UPDATE: 11:20 p.m. EST — The Indian Space Research Organizatiojn successfully launched a four-stage Polar Satellite Launch Vehicle (PSLV) rocket carrying a record 104 satellites early Wednesday (local time), including 96 nano satellites from the U.S.

The launch, which took place from the spaceport of Sriharikota in the eastern Indian state of Andhra Pradesh, was “normal as expected,” the space agency confirmed. The successful launch bests the record for the maximum number of satellites launched in a single mission, which was, until now, held by Russia.

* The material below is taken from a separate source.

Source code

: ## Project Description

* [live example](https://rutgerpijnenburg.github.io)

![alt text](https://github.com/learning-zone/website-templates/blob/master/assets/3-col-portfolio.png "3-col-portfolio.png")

Indian Prime Minister Narendra Modi and President Pranab Mukherjee congratulated ISRO, with the latter calling the launch a “landmark event in the history of our space program.”

Original story:

The Indian Space Research Organisation (ISRO) announced Monday it will attempt to launch a record 104 satellites on a single rocket. The launch, scheduled to take place at 9:28 a.m. local time Wednesday (10:58 p.m. EST Tuesday) will be carried out via a Polar Satellite Launch Vehicle (PSLV) from the eastern Indian spaceport of Sriharikota, Andhra Pradesh.

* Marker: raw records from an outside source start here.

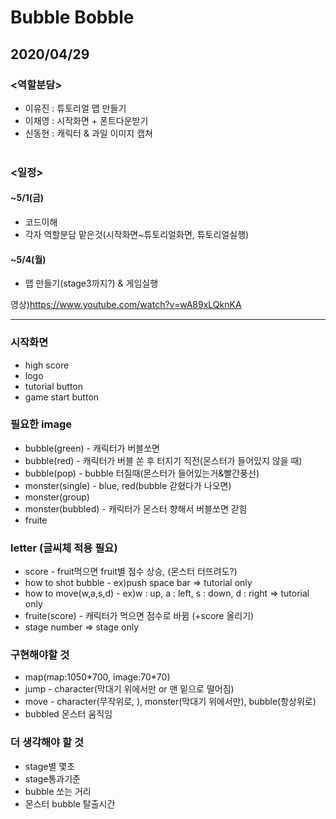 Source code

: # Bubble Bobble
## 2020/04/29
### <역할분담>
  * 이유진 : 튜토리얼 맵 만들기<br>
  * 이채영 : 시작화면 + 폰트다운받기<br>  
  * 신동현 : 캐릭터 & 과일 이미지 캡쳐<br><br>

### <일정>
#### ~5/1(금)
  * 코드이해
  * 각자 역할분담 맡은것(시작화면~튜토리얼화면, 튜토리얼실행)
#### ~5/4(월)
  * 맵 만들기(stage3까지?) & 게임실행
  
영상)https://www.youtube.com/watch?v=wA89xLQknKA

<hr>

### 시작화면
  * high score
  * logo
  * tutorial button
  * game start button

### 필요한 image
  * bubble(green) - 캐릭터가 버블쏘면
  * bubble(red) - 캐릭터가 버블 쏜 후 터지기 직전(몬스터가 들어있지 않을 때)
  * bubble(pop) - bubble 터질때(몬스터가 들어있는거&빨간풍선)
  * monster(single) - blue, red(bubble 갇혔다가 나오면)
  * monster(group)
  * monster(bubbled) - 캐릭터가 몬스터 향해서 버블쏘면 갇힘
  * fruite

### letter (글씨체 적용 필요)
  * score - fruit먹으면 fruit별 점수 상승, (몬스터 터뜨려도?)
  * how to shot bubble - ex)push space bar => tutorial only
  * how to move(w,a,s,d) - ex)w : up, a : left, s : down, d : right => tutorial only
  * fruite(score) - 캐릭터가 먹으면 점수로 바뀜 (+score 올리기)
  * stage number => stage only

### 구현해야할 것
  * map(map:1050\*700, image:70\*70)
  * jump - character(막대기 위에서만 or 맨 밑으로 떨어짐)
  * move - character(무작위로, ), monster(막대기 위에서만), bubble(항상위로)
  * bubbled 몬스터 움직임

### 더 생각해야 할 것
  * stage별 몇초
  * stage통과기준
  * bubble 쏘는 거리
  * 몬스터 bubble 탈출시간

Previous versions of the PSLV rocket have been successfully used to launch several low-Earth orbit satellites, India’s Chandrayaan lunar probe and the Mars Orbiter Mission, also called Mangalyaan.

“The co-passenger satellites comprise 101 nano satellites, one each from Israel, Kazakhstan, the Netherlands, Switzerland, United Arab Emirates and 96 from United States of America, as well as two nano satellites from India. ... PSLV-C37 also carries two ISRO nano satellites (INS-1A and INS-1B), as co-passenger satellites,” the space agency said in a statement.

In addition, the PSLV-C37 will seek to place a Cartosat-2 series Earth observation satellite in a sun-synchronous orbit at an altitude of about 314 miles. The total weight of the payload will be roughly 3,040 pounds.

“The 101 international customer nano satellites are being launched as part of the commercial arrangements between Antrix Corporation Limited, a Government of India company under Department of Space, the commercial arm of ISRO and the international customers,” ISRO said.

The launch can be watched live here from 8:50 a.m. local time Wednesday (10:20 p.m. EST Tuesday).

The current record for the maximum number of satellites launched in a single mission is held by Russia, whose Dnepr rocket lifted off with a cluster of 37 satellites in June 2014. Prior to that, in 2013, NASA used a Minotaur 1 rocket to place 29 satellites in orbit.

The PSLV launch comes just days after the release of the Indian government's annual budget that earmarked funds for an upcoming mission to Venus, a Mars orbiter mission, and the Aditya 1 mission, which seeks to place a spacecraft in the Lagrangian point L1 — a point of equilibrium that lies between Earth and the sun.

The mission to Venus, whose details are yet to be revealed, would be India’s first.

“India should be part of this global adventure and exploring Venus and Mars is very worthwhile since humans definitely need another habitation beyond Earth,” former ISRO chairman K. Kasturirangan told the Press Trust of India.